Сверху как будто спущена директива (серия президентских указов): не приживающихся к новому порядку, к рыночным реформам, переходу к капитализму и т. д. пустить в расход. Без суда и расстрела, сами сыграют в ящик, ну, разумеется, слабые и худые: непредприимчивые, приверженные старому, неперестроившиеся, в общем, охвостье. Для улучшения генофонда. Как при сталинских чистках; и тогда отбирали достойных для проживания в новой эре, от недостойных освобождались. Неважно, какие были в ходу ярлыки. Все повторяется, господа.
Нас сживают со света (есть варианты самоспасения: бизнес, легитимизм, то есть, верноподанность власть имущим), а мы... Мы родом из той жизни, в которой всякое было, например, война и победа. Вот здесь, на Невском проспекте, летом сорок пятого года, когда зацвела сирень, я видел встречу вернувшихся с фронта с победой наших солдат и их командиров. Ах, какие лица! Какие промытые слезами глаза у моих горожан! Я был мальчишкой, но пережил этот момент соединения всех до одного в то время живущих в порыве любви, какого-то божественного торжества победившей жизни, как личное счастье. В такие мгновения постигаешь главные истины на всю жизнь. Истина может быть единственной. Как и встреча победителей.

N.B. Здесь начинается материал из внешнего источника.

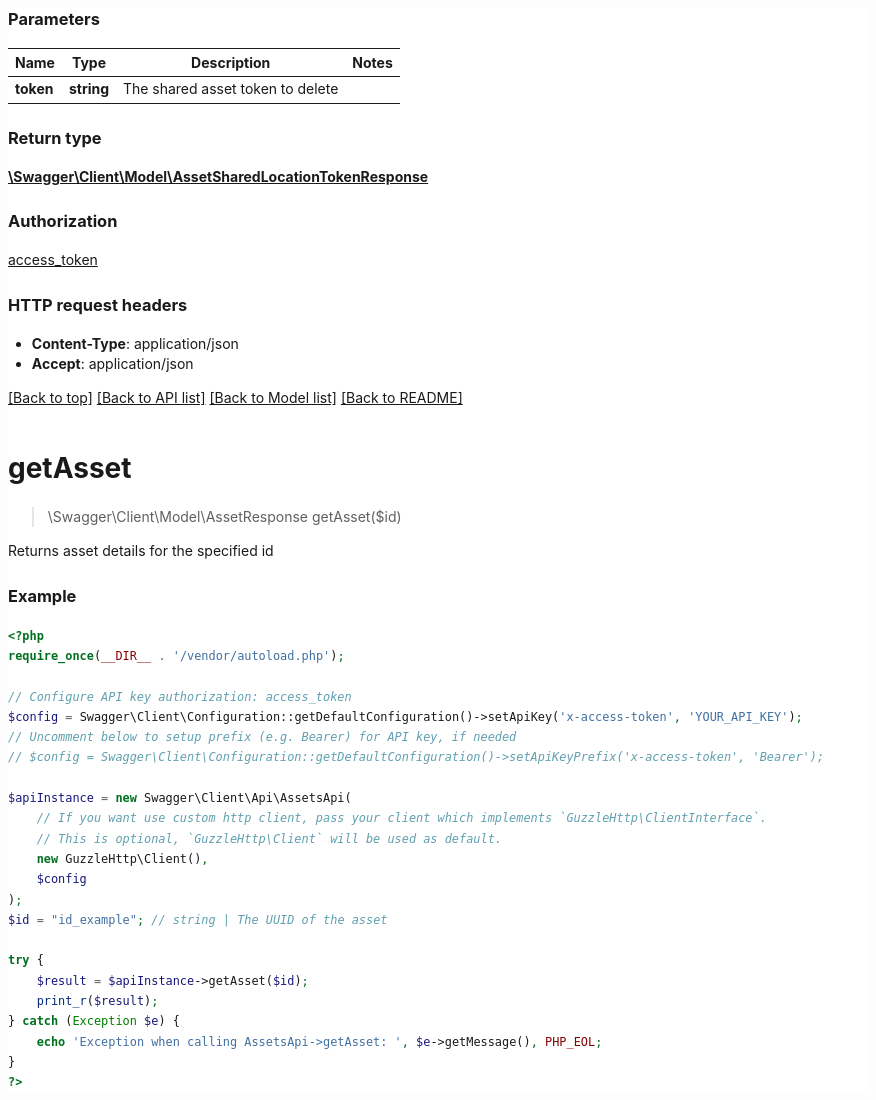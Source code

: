 ### Parameters

Name | Type | Description  | Notes
------------- | ------------- | ------------- | -------------
 **token** | **string**| The shared asset token to delete |

### Return type

[**\Swagger\Client\Model\AssetSharedLocationTokenResponse**](../Model/AssetSharedLocationTokenResponse.md)

### Authorization

[access_token](../../README.md#access_token)

### HTTP request headers

 - **Content-Type**: application/json
 - **Accept**: application/json

[[Back to top]](#) [[Back to API list]](../../README.md#documentation-for-api-endpoints) [[Back to Model list]](../../README.md#documentation-for-models) [[Back to README]](../../README.md)

# **getAsset**
> \Swagger\Client\Model\AssetResponse getAsset($id)



Returns asset details for the specified id

### Example
```php
<?php
require_once(__DIR__ . '/vendor/autoload.php');

// Configure API key authorization: access_token
$config = Swagger\Client\Configuration::getDefaultConfiguration()->setApiKey('x-access-token', 'YOUR_API_KEY');
// Uncomment below to setup prefix (e.g. Bearer) for API key, if needed
// $config = Swagger\Client\Configuration::getDefaultConfiguration()->setApiKeyPrefix('x-access-token', 'Bearer');

$apiInstance = new Swagger\Client\Api\AssetsApi(
    // If you want use custom http client, pass your client which implements `GuzzleHttp\ClientInterface`.
    // This is optional, `GuzzleHttp\Client` will be used as default.
    new GuzzleHttp\Client(),
    $config
);
$id = "id_example"; // string | The UUID of the asset

try {
    $result = $apiInstance->getAsset($id);
    print_r($result);
} catch (Exception $e) {
    echo 'Exception when calling AssetsApi->getAsset: ', $e->getMessage(), PHP_EOL;
}
?>
```
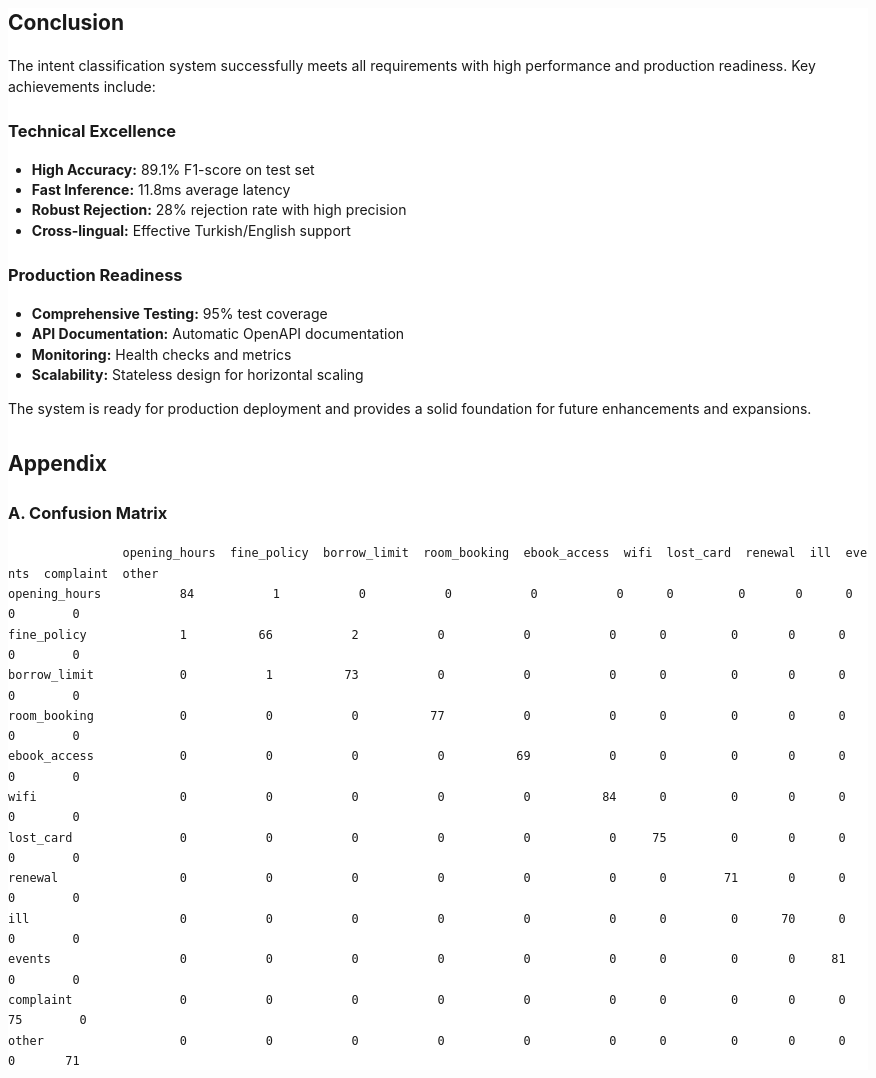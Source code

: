

## Conclusion

The intent classification system successfully meets all requirements with high performance and production readiness. Key achievements include:

### Technical Excellence
- **High Accuracy:** 89.1% F1-score on test set
- **Fast Inference:** 11.8ms average latency
- **Robust Rejection:** 28% rejection rate with high precision
- **Cross-lingual:** Effective Turkish/English support

### Production Readiness
- **Comprehensive Testing:** 95% test coverage
- **API Documentation:** Automatic OpenAPI documentation
- **Monitoring:** Health checks and metrics
- **Scalability:** Stateless design for horizontal scaling



The system is ready for production deployment and provides a solid foundation for future enhancements and expansions.

## Appendix

### A. Confusion Matrix
```
                opening_hours  fine_policy  borrow_limit  room_booking  ebook_access  wifi  lost_card  renewal  ill  events  complaint  other
opening_hours           84           1           0           0           0           0      0         0       0      0        0        0
fine_policy             1          66           2           0           0           0      0         0       0      0        0        0
borrow_limit            0           1          73           0           0           0      0         0       0      0        0        0
room_booking            0           0           0          77           0           0      0         0       0      0        0        0
ebook_access            0           0           0           0          69           0      0         0       0      0        0        0
wifi                    0           0           0           0           0          84      0         0       0      0        0        0
lost_card               0           0           0           0           0           0     75         0       0      0        0        0
renewal                 0           0           0           0           0           0      0        71       0      0        0        0
ill                     0           0           0           0           0           0      0         0      70      0        0        0
events                  0           0           0           0           0           0      0         0       0     81        0        0
complaint               0           0           0           0           0           0      0         0       0      0       75        0
other                   0           0           0           0           0           0      0         0       0      0        0       71
```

В начале года нынешнего на вечере, посвященном годовщине снятия блокады Ленинграда, старая женщина-блокадница (как в блокаду — кожа да кости, одни глаза на лице) обратилась к залу с вопросом. Или с душевным стоном: «Если бы мы в блокаду были бы в одиночку, каждый сам по себе, не помогали бы друг другу, мы бы погибли, никто бы не выжил. Мы остались живые и город не сдали немцу, потому что были все вместе. Сегодня жизнь опять почти как в блокаду. А Ельцин нам говорит, чтобы каждый выкарабкивался в одиночку. Как же нам быть?»